WHAT THE TASK REQUIRES: Filter the listing and keep only the lines with the word "caption".

DATA SHOWN:
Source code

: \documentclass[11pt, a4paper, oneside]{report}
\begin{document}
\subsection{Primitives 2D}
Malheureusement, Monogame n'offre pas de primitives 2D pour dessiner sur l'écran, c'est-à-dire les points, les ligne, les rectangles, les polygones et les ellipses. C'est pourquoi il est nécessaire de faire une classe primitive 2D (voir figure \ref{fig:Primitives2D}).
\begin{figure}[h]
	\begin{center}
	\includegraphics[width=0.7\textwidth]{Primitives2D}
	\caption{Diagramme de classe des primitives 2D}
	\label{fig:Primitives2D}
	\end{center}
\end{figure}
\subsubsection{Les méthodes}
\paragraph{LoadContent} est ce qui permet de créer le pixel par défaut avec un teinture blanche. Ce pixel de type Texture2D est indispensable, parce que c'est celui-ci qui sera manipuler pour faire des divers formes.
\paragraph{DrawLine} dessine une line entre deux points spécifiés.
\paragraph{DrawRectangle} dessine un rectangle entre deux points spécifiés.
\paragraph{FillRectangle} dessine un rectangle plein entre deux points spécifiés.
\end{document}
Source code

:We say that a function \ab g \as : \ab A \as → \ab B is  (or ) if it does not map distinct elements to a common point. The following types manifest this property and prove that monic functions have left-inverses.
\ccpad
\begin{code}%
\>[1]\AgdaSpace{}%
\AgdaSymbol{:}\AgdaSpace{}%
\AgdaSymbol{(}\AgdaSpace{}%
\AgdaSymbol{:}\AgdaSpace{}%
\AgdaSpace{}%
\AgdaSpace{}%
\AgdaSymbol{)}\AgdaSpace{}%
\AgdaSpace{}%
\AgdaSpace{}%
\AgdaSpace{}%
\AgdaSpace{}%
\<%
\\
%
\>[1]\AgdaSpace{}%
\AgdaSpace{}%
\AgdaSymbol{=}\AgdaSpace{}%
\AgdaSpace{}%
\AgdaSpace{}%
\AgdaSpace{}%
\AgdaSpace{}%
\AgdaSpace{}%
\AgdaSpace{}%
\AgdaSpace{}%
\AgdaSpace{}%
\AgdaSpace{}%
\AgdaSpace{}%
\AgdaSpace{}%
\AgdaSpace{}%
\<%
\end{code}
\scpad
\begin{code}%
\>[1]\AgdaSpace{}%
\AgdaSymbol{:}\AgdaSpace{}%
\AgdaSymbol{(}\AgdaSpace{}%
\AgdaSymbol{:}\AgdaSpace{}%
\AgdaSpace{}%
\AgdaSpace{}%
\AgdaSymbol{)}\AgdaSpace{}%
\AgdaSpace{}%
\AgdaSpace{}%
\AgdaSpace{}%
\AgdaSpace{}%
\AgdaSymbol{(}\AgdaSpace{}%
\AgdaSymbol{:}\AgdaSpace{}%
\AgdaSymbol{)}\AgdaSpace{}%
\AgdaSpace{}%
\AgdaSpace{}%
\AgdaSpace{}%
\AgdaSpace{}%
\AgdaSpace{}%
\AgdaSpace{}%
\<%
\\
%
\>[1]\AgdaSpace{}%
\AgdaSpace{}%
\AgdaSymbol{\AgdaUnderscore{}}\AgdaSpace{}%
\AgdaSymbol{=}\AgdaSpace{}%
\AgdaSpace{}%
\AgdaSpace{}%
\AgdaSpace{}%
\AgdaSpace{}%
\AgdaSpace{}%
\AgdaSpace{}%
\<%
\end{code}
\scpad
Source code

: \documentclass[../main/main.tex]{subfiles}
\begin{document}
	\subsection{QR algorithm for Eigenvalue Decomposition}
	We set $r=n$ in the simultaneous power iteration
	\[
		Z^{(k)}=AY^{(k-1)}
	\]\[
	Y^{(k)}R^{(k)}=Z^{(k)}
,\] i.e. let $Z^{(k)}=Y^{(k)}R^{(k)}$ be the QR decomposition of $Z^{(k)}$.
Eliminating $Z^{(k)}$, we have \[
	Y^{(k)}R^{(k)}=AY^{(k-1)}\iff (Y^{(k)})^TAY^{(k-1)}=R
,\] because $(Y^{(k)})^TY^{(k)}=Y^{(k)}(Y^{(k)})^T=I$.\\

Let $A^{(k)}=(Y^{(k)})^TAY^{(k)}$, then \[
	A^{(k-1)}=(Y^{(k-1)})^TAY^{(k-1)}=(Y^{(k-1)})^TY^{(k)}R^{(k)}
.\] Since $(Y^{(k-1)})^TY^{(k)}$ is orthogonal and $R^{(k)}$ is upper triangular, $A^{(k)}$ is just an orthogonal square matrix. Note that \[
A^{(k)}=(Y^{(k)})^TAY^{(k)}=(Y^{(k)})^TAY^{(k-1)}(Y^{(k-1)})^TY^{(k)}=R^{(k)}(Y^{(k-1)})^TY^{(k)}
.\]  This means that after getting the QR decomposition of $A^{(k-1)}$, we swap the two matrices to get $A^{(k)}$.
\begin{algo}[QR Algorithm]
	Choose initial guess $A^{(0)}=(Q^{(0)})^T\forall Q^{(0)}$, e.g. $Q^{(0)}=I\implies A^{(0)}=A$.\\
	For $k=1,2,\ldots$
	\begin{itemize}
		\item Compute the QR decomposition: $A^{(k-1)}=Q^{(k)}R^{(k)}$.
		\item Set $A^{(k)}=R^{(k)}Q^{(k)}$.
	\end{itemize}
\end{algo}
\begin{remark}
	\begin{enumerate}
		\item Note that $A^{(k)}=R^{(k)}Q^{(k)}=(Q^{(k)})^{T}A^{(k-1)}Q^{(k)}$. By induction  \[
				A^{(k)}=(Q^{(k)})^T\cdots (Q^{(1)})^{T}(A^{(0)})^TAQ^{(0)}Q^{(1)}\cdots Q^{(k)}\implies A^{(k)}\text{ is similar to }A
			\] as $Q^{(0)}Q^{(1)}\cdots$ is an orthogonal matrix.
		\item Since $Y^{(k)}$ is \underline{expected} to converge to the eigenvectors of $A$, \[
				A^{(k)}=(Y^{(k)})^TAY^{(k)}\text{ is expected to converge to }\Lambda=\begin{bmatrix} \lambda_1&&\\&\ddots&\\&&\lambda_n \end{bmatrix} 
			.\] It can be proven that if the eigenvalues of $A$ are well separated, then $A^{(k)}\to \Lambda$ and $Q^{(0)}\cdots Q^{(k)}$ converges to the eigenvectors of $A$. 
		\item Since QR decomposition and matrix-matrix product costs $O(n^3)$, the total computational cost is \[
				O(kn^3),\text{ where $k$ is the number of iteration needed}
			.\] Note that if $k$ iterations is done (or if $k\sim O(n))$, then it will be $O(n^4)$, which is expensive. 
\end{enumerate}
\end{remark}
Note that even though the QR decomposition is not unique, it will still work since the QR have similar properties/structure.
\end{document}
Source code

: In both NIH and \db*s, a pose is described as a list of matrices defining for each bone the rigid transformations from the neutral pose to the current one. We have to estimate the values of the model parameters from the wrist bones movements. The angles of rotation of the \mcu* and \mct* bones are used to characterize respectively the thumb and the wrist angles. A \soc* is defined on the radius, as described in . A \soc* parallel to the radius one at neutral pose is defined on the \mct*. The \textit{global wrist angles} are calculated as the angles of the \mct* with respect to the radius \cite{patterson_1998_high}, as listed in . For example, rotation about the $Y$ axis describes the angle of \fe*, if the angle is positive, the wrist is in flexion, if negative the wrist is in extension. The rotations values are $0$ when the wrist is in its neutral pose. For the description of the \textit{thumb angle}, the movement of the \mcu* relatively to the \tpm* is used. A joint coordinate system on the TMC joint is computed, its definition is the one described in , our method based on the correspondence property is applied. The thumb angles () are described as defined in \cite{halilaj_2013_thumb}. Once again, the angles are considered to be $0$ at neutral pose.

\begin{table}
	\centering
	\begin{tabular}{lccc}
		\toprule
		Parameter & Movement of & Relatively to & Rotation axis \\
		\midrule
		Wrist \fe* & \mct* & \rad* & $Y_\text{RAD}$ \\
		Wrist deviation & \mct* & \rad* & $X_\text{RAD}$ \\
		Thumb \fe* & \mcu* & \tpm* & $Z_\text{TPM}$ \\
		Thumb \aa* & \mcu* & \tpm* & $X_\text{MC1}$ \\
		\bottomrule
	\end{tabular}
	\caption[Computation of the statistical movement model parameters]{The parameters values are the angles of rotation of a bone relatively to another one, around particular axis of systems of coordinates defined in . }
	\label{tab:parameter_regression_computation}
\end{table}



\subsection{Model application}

EXERCISE RESULT:
	\caption{Diagramme de classe des primitives 2D}
	\caption[Computation of the statistical movement model parameters]{The parameters values are the angles of rotation of a bone relatively to another one, around particular axis of systems of coordinates defined in . }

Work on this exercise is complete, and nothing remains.